Gas at the Algonquin Citygate fell 2 cents to $3.16 and packages on Dominion South shed a penny to $2.87. Deliveries to New York City via Transco Zone 6 fell 7 cents to $2.93 and gas at the Chicago Citygate was quoted 2 cents lower at $3.10.

Packages at the Henry Hub rose a nickel to $3.25 and deliveries to El Paso Permian lost a penny to $2.83. Gas at Opal was unchanged at $2.89 and gas priced at the SoCal Citygate slipped a penny to $3.28.

Deliveries to Tetco M-3 fell six cents to $2.90, but pricing next week is likely to get more volatile. Tetco M-3 Zone compressor capacity is set to go to zero starting next week through May 30, according to industry consultant Genscape. Tuesday, May 16, Tetco will reduce its York County, PA compressor to 0 MMcf of flow.

"During this outage a handful of citygates, power plants, and interconnects will be limited to a total of 350 MMcf/d of deliveries, and the affected locations have averaged 451 MMcf/d over the last seven days, with a single day maximum of 531 MMcf/d. TETCO listed 34 locations to be affected by this maintenance," Genscape said.

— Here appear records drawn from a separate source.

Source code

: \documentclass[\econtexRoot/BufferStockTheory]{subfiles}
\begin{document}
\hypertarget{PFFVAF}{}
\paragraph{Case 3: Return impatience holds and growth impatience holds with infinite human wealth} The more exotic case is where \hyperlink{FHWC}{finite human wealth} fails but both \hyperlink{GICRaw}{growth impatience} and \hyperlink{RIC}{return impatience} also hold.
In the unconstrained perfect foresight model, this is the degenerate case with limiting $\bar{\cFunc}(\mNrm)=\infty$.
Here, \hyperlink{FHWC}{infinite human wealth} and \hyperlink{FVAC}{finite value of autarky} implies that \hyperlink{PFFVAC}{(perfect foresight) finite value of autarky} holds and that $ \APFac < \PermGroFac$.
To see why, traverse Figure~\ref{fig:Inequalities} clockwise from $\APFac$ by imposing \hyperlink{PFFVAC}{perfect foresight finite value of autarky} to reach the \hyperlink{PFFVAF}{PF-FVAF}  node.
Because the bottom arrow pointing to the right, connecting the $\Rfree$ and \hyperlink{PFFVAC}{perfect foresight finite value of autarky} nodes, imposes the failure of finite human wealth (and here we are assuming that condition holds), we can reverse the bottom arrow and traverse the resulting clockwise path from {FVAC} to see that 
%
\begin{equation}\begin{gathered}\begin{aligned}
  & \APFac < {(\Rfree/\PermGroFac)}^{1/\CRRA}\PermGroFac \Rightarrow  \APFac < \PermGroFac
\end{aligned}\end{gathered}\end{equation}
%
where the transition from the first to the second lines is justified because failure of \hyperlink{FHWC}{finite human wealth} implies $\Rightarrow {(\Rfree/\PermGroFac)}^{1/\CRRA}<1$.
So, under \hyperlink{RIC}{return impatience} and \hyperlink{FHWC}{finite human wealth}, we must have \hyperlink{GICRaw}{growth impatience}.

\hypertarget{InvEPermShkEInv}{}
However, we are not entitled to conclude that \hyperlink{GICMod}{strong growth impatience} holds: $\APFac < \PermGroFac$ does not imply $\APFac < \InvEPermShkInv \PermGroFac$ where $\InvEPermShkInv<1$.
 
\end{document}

Genscape data shows that "next week is forecasted to be warm nationwide. Cooling demand is expected to pick up mid next week, with the northeast having 7 CDDs, up from 12.4 HDDs this weekend. The warm temps are forecasted to last through the 25th."

Futures traders see the market as overextended with forecasts for the second half of May looking supportive. "Although the price trend and below-average storage injections both keep the upside open, we also note that the market is arguably somewhat overvalued, with nearby futures trading at a 22¢ (6.9%) premium to the five-year average price for this time of year at a time when storage is still 275 Bcf (13.6%) above its corresponding five-year average," said Tim Evans of Citi Futures Perspective.  "By this measure, natural gas is not cheap."

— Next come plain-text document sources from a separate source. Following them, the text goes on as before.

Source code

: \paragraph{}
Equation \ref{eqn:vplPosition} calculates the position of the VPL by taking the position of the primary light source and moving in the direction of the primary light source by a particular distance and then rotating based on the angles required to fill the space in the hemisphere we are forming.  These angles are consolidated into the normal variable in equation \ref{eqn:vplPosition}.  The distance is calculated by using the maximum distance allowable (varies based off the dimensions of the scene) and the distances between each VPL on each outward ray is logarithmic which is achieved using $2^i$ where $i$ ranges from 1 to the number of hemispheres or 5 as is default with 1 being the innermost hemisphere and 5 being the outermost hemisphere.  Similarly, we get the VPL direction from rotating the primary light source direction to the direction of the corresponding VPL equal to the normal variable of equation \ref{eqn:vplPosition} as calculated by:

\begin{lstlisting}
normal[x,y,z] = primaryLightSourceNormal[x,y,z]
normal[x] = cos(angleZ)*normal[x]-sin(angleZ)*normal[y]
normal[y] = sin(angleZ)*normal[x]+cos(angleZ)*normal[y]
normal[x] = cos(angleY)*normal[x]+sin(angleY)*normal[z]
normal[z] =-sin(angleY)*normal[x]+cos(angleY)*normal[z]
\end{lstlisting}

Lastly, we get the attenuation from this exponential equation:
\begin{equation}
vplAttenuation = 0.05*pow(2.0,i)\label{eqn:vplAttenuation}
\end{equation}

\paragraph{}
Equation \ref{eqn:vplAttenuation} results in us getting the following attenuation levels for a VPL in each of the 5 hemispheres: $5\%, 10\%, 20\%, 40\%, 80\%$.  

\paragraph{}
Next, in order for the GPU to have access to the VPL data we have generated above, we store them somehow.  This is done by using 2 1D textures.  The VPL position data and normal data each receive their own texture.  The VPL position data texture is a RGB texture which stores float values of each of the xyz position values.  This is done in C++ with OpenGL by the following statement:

Gas buyers responsible for incremental supplies for power generation across the PJM power pool will have challenging weather and not much in the way of renewables to offset purchases. "Unsettled weather and cool conditions are expected into the weekend before a big warm-up early next week," said forecaster WSI in a morning report to clients. "A frontal boundary will remain the focal point for clouds along with areas of light rain and drizzle today.

"Wet weather and a northeast breeze will knock temps down into the 50s and 60s, and a storm system will develop and track up the East Coast tonight through Saturday, with even more rain, gusty winds and cool conditions across the Mid-Atlantic. A variable north-northwest wind will support modest wind gen through the weekend. After a brief decline, a developing southerly wind will boost wind gen by Tuesday. Output will generally range 2-3 GW."

Traders suggest holding on to, but not adding to, current short positions. "This market is currently prioritizing the dynamic of surplus contraction over the static factor of an approximate 275 Bcf storage overhang," said Jim Ritterbusch of Ritterbusch and Associates in a morning note to clients. "[Thursday's] much smaller than expected injection furthered the mid-week price up spike with some chart related buying adding to the bullish momentum.

"Although we suggest holding short June positions established above the $3.31 level, we are also advising against fresh shorts at current levels given the chart improvement seen yesterday off of a bullish EIA storage report. The money managers have been gravitating toward the long side of the market for several weeks and currently have little reason to accept profits. Various non-weather factors remain aligned to reduce weekly storage injections to significantly lower levels that might be implied by heavy emphasis on HDD or CDD accumulation.

"Holding a short position currently is being challenged by the dynamic of surplus contraction and this week's price strengthening appears to be discounting some additional significant reductions in the supply overhang for a couple more weeks. Although the spot trade is having difficulty keeping pace with the futures rally with the weak cash basis restricting curve strength, this doesn't appear to be a sufficient consideration to prompt much sell hedging required to force a significant price decline."